11 juillet 2006
Conseil économique et social
ECOSOC/6219

Département de l’information • Service des informations et des accréditations • New York

Conseil économique et social

Session de fond de 2006 - matin


LE CONSEIL ÉCONOMIQUE ET SOCIAL SE PENCHE SUR LA QUESTION DU FINANCEMENT DE LA COOPÉRATION POUR LE DÉVELOPPEMENT


(Publié tel que reçu)


GENÈVE, 11 juillet (Service d’information des Nations Unies) -- Le Conseil économique et social a entamé, ce matin, l'examen des questions relatives aux activités opérationnelles du système des Nations Unies au service de la coopération internationale pour le développement, en tenant une réunion-débat consacrée à l'«examen complet des tendances et des perspectives du financement de la coopération pour le développement». 


M. Léo Mérorès, Vice-Président du Conseil, a déclaré que les engagements récemment pris par les donateurs d'augmenter leur aide publique au développement font espérer des progrès notables sur la voie menant à la réalisation des objectifs du Millénaire pour le développement.  Il a fait valoir que l'examen du financement de la coopération pour le développement donnera une idée d'ensemble des avantages et des inconvénients des différentes sources et modalités de financement, afin d'améliorer la prévisibilité, la stabilité, la fiabilité et le caractère adéquat de ce financement.


Le Secrétaire général adjoint aux affaires économiques et sociales, M. José Antonio Ocampo, a rappelé que l'aide publique au développement reste le principal levier de l'action en faveur du développement.  Il a ajouté que la déclaration de Paris sur l'efficacité de l'aide constitue un tournant, en ce sens qu'elle a suscité un nouvel esprit de coopération internationale qui permettra de continuer d'augmenter les niveaux d'aide.
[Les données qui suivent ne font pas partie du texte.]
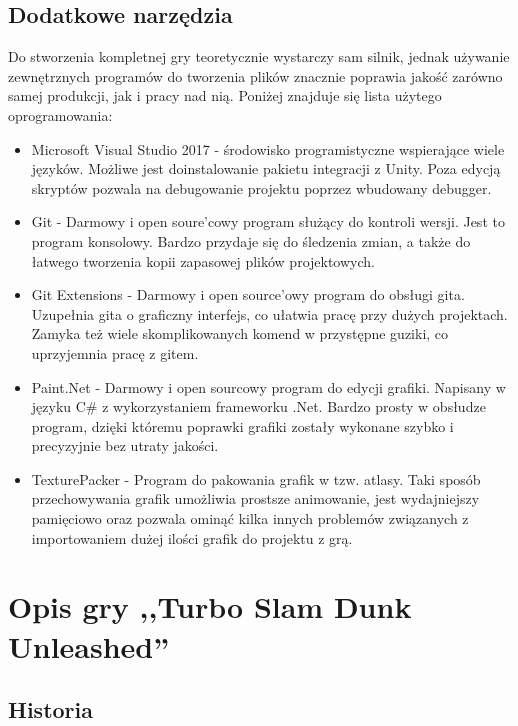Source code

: \documentclass[a4paper,12pt,twoside,openany]{report}
\begin{document}
\section{Dodatkowe narzędzia}
Do stworzenia kompletnej gry teoretycznie wystarczy sam silnik, jednak używanie zewnętrznych programów do tworzenia plików znacznie poprawia jakość zarówno samej produkcji, jak i pracy nad nią. Poniżej znajduje się lista użytego oprogramowania:

\begin{itemize}
    \item Microsoft Visual Studio 2017 - środowisko programistyczne wspierające wiele języków. Możliwe jest doinstalowanie pakietu integracji z Unity. Poza edycją skryptów pozwala na debugowanie projektu poprzez wbudowany debugger.
    \item Git - Darmowy i open soure'cowy program służący do kontroli wersji. Jest to program konsolowy. Bardzo przydaje się do śledzenia zmian, a także do łatwego tworzenia kopii zapasowej plików projektowych.
    \item Git Extensions - Darmowy i open source'owy program do obsługi gita. Uzupełnia gita o graficzny interfejs, co ułatwia pracę przy dużych projektach. Zamyka też wiele skomplikowanych komend w przystępne guziki, co uprzyjemnia pracę z gitem.
    \item Paint.Net - Darmowy i open sourcowy program do edycji grafiki. Napisany w języku C\# z wykorzystaniem frameworku .Net. Bardzo prosty w obsłudze program, dzięki któremu poprawki grafiki zostały wykonane szybko i precyzyjnie bez utraty jakości.
    \item TexturePacker - Program do pakowania grafik w tzw. atlasy. Taki sposób przechowywania grafik umożliwia prostsze animowanie, jest wydajniejszy pamięciowo oraz pozwala ominąć kilka innych problemów związanych z importowaniem dużej ilości grafik do projektu z grą.
\end{itemize}

\chapter{Opis gry ,,Turbo Slam Dunk Unleashed''}

\section{Historia}
\end{document}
Des présentations ont ensuite été faites, axées principalement sur des expériences nationales, par M. Luiz Enrique Pereira Fonseca, Directeur de l'Agence brésilienne de coopération; M. Bambang Widianto, Vice-Ministre de la lutte contre la pauvreté, du travail et des petites et moyennes entreprises de l'Indonésie; et M. Hyun Cho, du Ministère des affaires étrangères et du commerce de la République de Corée.  M. Jeroen Steeghs, du Ministre des affaires étrangères des Pays-Bas, et M. Hannu Kyröläinen, du Ministère des affaires étrangères de la Finlande, ont pour leur part partagé leurs expériences en tant que pays donateurs et fait des suggestions concernant l'amélioration de l'efficacité du financement du développement.


M. Bruce Jenks, du Programme des Nations Unies pour le développement, a pour sa part relevé un certain nombre de tensions existantes sur le terrain de l'aide au développement, dont celle qui existe entre la multiplicité des sources de financement et la pluralité des modes d'acheminement et dont découle la nécessité d'imposer une certaine cohérence intergouvernementale.  Dans beaucoup de pays donateurs, la pression est à la démonstration de résultats dans le cadre de la poursuite d'objectifs précis: il s'agit d'une pression légitime qui doit être comprise et respectée, a-t-il déclaré.  Il a également évoqué une tension ayant trait à la confrontation entre le respect des priorités nationales des pays récepteurs de l'aide et les choix des donateurs.


Des représentants du Bangladesh, de la Finlande (au nom de l'Union européenne), du Nigéria, de la Guinée, de la Guinée-Bissau, des États-Unis et de l'Afrique du Sud ont commenté les interventions des experts.  A notamment été exprimée l'idée que le système des Nations Unies ne devrait pas être considéré comme un bailleur de fonds en soi, mais bien plutôt comme une institution vouée au renforcement des capacités des pays récipiendaires de l'aide internationale.  De nombreuses interventions ont fait valoir l'importance de la coopération Sud-Sud: encore dispersée, elle gagnerait à être formalisée et harmonisée.  La question des capacités d'absorption de l'aide internationale par les États concernés a été plusieurs fois évoquée, de même que le principe de la promotion de l'efficacité de l'aide.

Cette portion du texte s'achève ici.